Laurent Mahieu : Après l’enquête en 2015, le baromètre 2019 indique chez les cadres un accroissement significatif de la satisfaction générale sur les grands registres classiques (emploi, expression, charge, rémunération) qui fondent le rapport investissement/rétribution. De ce fait le rapport donnant/gagnant s’améliore (30 % gagnants, 30 % perdants, 40 % équilibrés). On constate globalement une stabilité des attentes pour mieux vivre leur travail.
Il y a également une vision plus partagée des grandes fonctions du rôle professionnel des cadres (expertiser, décider, piloter et manager) couplées à la notion d’autonomie. Voilà des dimensions (attentes et vision) sur lesquelles mener un travail de fond au travers des politiques RH et du dialogue social pour renforcer la vision partagée et répondre aux attentes.

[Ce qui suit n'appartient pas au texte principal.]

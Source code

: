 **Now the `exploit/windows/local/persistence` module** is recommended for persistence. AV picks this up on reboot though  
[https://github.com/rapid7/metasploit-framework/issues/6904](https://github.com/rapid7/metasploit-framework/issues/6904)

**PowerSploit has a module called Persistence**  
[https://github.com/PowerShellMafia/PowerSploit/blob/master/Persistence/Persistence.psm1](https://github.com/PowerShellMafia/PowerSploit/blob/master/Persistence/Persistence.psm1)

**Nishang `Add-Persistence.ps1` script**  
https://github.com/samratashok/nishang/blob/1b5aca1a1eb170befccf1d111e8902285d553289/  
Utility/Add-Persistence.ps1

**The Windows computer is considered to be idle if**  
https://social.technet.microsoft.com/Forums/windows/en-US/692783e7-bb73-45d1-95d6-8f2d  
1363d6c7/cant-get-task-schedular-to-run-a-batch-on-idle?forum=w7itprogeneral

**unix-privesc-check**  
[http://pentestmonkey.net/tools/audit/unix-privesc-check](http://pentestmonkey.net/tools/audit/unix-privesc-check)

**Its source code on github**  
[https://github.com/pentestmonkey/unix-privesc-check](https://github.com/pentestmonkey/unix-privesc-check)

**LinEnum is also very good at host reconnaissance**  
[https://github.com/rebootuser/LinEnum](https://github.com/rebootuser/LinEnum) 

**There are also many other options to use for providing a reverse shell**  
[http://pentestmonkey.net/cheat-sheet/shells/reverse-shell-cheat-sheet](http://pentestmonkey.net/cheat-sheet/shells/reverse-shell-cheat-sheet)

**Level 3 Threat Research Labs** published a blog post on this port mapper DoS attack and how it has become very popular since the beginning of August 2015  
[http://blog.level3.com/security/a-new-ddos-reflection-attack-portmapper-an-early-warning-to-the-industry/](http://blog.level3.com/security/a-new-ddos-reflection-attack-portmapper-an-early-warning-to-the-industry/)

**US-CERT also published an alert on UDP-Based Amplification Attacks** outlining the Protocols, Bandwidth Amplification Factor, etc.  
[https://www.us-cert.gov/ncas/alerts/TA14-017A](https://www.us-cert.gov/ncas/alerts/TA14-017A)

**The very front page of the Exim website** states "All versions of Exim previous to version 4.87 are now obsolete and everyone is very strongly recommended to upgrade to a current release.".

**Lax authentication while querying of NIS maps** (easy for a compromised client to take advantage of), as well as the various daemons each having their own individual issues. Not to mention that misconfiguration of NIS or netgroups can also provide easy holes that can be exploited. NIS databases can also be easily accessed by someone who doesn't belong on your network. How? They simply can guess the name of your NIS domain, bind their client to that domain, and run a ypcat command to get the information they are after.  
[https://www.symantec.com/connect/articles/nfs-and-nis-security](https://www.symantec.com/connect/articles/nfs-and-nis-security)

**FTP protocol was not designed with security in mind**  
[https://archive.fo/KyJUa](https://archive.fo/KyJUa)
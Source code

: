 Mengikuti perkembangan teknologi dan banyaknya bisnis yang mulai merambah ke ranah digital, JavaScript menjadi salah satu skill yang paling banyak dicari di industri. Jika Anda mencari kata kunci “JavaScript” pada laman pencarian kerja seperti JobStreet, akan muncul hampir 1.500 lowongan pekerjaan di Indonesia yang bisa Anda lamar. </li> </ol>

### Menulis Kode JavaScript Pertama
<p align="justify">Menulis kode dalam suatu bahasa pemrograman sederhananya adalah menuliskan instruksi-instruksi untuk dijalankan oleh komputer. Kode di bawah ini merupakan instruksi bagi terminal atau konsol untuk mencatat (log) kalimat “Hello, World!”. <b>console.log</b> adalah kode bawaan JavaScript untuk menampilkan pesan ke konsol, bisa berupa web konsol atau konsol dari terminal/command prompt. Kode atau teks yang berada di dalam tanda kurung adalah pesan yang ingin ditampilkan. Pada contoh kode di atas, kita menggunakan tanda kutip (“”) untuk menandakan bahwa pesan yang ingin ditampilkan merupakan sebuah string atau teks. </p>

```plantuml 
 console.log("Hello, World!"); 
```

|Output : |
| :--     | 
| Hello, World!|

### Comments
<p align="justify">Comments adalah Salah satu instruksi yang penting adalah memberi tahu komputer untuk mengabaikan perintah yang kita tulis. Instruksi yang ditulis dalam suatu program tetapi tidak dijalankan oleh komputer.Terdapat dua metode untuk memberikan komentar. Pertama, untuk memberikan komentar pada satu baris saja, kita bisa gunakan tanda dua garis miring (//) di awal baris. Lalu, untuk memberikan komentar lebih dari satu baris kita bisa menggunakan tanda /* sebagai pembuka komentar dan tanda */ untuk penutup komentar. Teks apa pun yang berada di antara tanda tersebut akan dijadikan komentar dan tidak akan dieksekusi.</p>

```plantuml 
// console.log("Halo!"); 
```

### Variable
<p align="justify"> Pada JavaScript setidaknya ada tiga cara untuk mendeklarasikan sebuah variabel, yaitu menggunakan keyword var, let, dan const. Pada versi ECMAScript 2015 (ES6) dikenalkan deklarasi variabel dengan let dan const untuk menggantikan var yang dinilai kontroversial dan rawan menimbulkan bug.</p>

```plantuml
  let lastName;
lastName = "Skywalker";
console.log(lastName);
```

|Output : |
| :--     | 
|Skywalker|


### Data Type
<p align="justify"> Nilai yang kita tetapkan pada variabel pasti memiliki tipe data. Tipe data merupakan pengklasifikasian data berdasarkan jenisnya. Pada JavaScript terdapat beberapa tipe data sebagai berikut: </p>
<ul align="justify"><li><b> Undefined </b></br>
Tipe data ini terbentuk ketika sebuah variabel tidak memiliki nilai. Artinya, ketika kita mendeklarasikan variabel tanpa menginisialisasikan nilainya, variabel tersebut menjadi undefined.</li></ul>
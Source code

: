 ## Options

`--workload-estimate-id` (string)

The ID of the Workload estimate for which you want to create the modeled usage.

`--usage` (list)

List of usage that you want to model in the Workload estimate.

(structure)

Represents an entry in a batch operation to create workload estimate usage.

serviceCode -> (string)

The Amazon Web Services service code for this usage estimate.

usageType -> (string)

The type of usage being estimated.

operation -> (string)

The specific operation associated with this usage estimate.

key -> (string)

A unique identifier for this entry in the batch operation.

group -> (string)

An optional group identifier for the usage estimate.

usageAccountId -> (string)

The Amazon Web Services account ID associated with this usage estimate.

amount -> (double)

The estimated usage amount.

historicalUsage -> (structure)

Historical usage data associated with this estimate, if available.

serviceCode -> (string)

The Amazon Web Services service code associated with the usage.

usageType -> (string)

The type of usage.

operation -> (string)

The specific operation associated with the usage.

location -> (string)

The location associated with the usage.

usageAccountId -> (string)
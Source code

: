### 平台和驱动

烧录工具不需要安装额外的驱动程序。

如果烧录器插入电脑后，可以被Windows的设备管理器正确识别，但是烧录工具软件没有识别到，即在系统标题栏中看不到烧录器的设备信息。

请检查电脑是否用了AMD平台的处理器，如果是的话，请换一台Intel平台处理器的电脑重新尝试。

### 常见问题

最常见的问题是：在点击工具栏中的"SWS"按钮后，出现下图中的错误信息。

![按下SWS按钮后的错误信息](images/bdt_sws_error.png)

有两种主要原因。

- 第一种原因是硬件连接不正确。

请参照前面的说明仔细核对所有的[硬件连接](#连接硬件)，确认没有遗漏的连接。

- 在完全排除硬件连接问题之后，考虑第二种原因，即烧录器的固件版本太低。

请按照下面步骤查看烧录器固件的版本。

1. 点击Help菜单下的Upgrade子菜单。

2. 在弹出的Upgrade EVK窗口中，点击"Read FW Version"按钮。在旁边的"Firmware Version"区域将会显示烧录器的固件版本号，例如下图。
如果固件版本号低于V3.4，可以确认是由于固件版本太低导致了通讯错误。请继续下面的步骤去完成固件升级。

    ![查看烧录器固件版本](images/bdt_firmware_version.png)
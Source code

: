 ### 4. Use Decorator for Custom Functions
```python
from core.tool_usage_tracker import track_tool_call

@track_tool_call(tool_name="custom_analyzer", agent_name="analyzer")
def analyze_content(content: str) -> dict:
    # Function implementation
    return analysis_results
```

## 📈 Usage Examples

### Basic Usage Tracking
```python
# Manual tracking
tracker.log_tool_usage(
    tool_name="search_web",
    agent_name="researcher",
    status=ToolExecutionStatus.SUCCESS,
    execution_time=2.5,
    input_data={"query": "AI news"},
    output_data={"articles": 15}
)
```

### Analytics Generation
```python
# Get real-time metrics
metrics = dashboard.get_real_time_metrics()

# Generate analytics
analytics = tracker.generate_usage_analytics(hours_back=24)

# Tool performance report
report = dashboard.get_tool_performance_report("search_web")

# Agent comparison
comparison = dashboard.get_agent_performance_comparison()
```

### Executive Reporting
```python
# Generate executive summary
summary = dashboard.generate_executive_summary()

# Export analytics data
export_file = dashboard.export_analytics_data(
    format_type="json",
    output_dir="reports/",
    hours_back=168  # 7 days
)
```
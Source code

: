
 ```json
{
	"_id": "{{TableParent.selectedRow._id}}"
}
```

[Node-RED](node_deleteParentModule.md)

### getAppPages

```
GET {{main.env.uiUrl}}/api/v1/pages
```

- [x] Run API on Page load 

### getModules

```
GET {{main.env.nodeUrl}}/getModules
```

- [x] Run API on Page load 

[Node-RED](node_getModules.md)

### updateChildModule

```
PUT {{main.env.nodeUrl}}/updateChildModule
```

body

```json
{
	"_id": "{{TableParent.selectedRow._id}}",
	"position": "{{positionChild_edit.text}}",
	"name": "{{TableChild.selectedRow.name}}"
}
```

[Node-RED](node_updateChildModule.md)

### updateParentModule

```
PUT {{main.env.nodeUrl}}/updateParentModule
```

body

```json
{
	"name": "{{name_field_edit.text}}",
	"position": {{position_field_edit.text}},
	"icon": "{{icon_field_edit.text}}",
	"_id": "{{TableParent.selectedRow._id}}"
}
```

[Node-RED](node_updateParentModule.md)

Par contre, lorsque l’on questionne le quotidien du travail des managers sur les actes de base du management, le baromètre affiche une détérioration forte et tous les voyants plongent dans le rouge de façon assez uniforme qu’il s’agisse d'expliquer et faire accepter les décisions, motiver les équipes, gérer les individualités, etc. Ces mêmes managers expriment en creux une attention pour leurs équipes et leur rôle de managers : ils sont préoccupés de ne pouvoir maintenir un niveau de stress acceptable pour leurs équipes ; ils veulent apprendre à manager ; ils demandent plus de marges pour reconnaître et rétribuer le travail de leurs équipes. Le quotidien est laborieux.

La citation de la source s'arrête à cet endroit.